| Directions |
Return the data that follows exactly. Include every line.

┌─ Input for this task

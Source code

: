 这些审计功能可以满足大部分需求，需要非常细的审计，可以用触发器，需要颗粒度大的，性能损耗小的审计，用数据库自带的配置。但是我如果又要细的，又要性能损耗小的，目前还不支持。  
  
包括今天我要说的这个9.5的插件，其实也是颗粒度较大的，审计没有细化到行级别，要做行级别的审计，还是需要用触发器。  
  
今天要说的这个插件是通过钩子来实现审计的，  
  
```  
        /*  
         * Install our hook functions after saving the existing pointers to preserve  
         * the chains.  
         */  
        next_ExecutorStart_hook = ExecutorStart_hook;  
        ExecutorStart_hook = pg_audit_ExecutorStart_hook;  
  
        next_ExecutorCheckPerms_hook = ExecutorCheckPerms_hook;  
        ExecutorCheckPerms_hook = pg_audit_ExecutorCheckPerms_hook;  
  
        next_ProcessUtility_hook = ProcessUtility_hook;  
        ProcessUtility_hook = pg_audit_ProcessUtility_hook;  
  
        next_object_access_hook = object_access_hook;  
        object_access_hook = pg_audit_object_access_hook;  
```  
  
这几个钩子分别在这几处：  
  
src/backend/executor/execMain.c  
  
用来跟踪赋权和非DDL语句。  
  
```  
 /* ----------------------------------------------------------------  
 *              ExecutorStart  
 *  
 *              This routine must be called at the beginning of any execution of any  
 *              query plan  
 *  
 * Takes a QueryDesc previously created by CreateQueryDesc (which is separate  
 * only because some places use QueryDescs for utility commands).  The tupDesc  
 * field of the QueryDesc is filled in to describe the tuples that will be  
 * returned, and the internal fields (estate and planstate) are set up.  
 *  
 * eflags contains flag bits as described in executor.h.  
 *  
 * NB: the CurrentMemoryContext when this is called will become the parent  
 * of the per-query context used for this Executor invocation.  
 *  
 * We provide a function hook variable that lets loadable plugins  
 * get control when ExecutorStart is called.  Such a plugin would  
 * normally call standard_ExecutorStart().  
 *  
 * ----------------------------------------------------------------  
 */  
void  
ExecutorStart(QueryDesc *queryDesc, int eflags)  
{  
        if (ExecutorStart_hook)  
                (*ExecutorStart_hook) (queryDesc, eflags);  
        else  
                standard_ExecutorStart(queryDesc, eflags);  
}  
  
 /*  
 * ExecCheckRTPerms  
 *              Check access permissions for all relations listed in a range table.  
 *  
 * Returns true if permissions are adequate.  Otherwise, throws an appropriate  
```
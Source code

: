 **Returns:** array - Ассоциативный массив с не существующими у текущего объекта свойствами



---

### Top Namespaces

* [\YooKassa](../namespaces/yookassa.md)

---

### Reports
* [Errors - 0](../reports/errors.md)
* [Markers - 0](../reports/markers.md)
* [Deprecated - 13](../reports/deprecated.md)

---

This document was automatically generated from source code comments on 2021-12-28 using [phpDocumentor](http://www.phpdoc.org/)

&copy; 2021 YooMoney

└─

| Response area |
Source code

: 这些审计功能可以满足大部分需求，需要非常细的审计，可以用触发器，需要颗粒度大的，性能损耗小的审计，用数据库自带的配置。但是我如果又要细的，又要性能损耗小的，目前还不支持。  
  
包括今天我要说的这个9.5的插件，其实也是颗粒度较大的，审计没有细化到行级别，要做行级别的审计，还是需要用触发器。  
  
今天要说的这个插件是通过钩子来实现审计的，  
  
```  
        /*  
         * Install our hook functions after saving the existing pointers to preserve  
         * the chains.  
         */  
        next_ExecutorStart_hook = ExecutorStart_hook;  
        ExecutorStart_hook = pg_audit_ExecutorStart_hook;  
  
        next_ExecutorCheckPerms_hook = ExecutorCheckPerms_hook;  
        ExecutorCheckPerms_hook = pg_audit_ExecutorCheckPerms_hook;  
  
        next_ProcessUtility_hook = ProcessUtility_hook;  
        ProcessUtility_hook = pg_audit_ProcessUtility_hook;  
  
        next_object_access_hook = object_access_hook;  
        object_access_hook = pg_audit_object_access_hook;  
```  
  
这几个钩子分别在这几处：  
  
src/backend/executor/execMain.c  
  
用来跟踪赋权和非DDL语句。  
  
```  
 /* ----------------------------------------------------------------  
 *              ExecutorStart  
 *  
 *              This routine must be called at the beginning of any execution of any  
 *              query plan  
 *  
 * Takes a QueryDesc previously created by CreateQueryDesc (which is separate  
 * only because some places use QueryDescs for utility commands).  The tupDesc  
 * field of the QueryDesc is filled in to describe the tuples that will be  
 * returned, and the internal fields (estate and planstate) are set up.  
 *  
 * eflags contains flag bits as described in executor.h.  
 *  
 * NB: the CurrentMemoryContext when this is called will become the parent  
 * of the per-query context used for this Executor invocation.  
 *  
 * We provide a function hook variable that lets loadable plugins  
 * get control when ExecutorStart is called.  Such a plugin would  
 * normally call standard_ExecutorStart().  
 *  
 * ----------------------------------------------------------------  
 */  
void  
ExecutorStart(QueryDesc *queryDesc, int eflags)  
{  
        if (ExecutorStart_hook)  
                (*ExecutorStart_hook) (queryDesc, eflags);  
        else  
                standard_ExecutorStart(queryDesc, eflags);  
}  
  
 /*  
 * ExecCheckRTPerms  
 *              Check access permissions for all relations listed in a range table.  
 *  
 * Returns true if permissions are adequate.  Otherwise, throws an appropriate  
```
Source code

: **Returns:** array - Ассоциативный массив с не существующими у текущего объекта свойствами



---

### Top Namespaces

* [\YooKassa](../namespaces/yookassa.md)

---

### Reports
* [Errors - 0](../reports/errors.md)
* [Markers - 0](../reports/markers.md)
* [Deprecated - 13](../reports/deprecated.md)

---

This document was automatically generated from source code comments on 2021-12-28 using [phpDocumentor](http://www.phpdoc.org/)

&copy; 2021 YooMoney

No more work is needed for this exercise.